**YOUR INSTRUCTIONS**
Copy, word for word, the lines of the entries below between the one with "our room and" and the one with "it felt very", inclusive, and leave out everything else.

◆ ◆ ◆ ◆ ◆ ◆ ◆

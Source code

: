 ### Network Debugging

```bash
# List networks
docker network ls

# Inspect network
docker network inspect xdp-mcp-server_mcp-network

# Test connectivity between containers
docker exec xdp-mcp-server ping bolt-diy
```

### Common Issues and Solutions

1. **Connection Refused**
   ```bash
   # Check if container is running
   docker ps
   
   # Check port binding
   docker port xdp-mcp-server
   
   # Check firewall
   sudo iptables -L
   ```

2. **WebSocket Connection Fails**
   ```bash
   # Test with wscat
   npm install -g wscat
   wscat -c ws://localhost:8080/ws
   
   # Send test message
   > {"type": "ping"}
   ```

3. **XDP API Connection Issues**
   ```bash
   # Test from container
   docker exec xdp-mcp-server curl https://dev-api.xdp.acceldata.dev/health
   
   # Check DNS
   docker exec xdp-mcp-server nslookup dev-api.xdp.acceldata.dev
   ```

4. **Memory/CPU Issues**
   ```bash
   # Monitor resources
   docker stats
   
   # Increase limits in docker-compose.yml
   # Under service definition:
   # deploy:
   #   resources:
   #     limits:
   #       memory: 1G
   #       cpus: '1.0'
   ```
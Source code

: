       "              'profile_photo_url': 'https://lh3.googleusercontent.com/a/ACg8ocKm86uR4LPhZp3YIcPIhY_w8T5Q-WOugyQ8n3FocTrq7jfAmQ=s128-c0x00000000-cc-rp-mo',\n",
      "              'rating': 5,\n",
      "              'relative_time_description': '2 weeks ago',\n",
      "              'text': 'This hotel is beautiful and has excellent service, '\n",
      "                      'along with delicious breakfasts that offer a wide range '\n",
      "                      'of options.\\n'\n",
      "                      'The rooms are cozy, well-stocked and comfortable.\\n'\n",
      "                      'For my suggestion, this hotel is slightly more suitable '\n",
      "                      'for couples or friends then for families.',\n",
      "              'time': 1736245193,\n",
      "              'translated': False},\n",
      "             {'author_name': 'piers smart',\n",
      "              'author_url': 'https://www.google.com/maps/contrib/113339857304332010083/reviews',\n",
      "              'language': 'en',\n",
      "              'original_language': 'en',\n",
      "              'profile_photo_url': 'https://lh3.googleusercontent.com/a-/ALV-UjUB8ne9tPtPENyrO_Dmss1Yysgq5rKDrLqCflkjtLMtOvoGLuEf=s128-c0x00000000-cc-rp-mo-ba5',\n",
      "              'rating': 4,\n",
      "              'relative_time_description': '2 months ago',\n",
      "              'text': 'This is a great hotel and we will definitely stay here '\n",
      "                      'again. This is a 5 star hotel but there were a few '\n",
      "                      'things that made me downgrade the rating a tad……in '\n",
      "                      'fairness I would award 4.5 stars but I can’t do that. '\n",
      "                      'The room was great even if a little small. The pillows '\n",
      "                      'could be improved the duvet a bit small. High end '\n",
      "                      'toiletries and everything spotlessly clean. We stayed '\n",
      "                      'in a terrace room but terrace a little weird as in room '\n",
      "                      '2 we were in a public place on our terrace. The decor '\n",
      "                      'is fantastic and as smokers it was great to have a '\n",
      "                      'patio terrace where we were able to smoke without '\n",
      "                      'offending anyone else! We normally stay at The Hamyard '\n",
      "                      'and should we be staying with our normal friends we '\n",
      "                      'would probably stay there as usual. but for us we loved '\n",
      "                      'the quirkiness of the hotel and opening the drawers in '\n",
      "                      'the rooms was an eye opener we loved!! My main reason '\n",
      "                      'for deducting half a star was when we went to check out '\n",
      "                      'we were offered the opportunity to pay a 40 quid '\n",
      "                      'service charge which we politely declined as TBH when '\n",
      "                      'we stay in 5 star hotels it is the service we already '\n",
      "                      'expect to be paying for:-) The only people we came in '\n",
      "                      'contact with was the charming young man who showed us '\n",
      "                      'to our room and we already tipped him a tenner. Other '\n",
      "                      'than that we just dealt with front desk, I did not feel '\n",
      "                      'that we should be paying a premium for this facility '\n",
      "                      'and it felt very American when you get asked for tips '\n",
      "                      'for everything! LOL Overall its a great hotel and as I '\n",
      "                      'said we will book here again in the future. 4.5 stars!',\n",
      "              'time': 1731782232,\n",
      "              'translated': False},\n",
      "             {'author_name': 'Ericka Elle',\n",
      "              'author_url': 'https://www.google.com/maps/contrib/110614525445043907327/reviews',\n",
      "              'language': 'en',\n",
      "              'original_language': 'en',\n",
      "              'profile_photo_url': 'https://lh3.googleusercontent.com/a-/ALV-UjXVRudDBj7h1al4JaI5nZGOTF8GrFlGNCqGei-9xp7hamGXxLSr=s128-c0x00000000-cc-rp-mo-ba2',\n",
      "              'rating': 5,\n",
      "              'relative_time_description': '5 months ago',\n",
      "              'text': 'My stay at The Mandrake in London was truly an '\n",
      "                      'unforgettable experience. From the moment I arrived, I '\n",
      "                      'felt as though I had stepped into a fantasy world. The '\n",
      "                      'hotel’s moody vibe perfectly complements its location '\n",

◆ ◆ ◆ ◆ ◆ ◆ ◆

**WRITTEN SOLUTION**
      "                      'to our room and we already tipped him a tenner. Other '\n",
      "                      'than that we just dealt with front desk, I did not feel '\n",
      "                      'that we should be paying a premium for this facility '\n",
      "                      'and it felt very American when you get asked for tips '\n",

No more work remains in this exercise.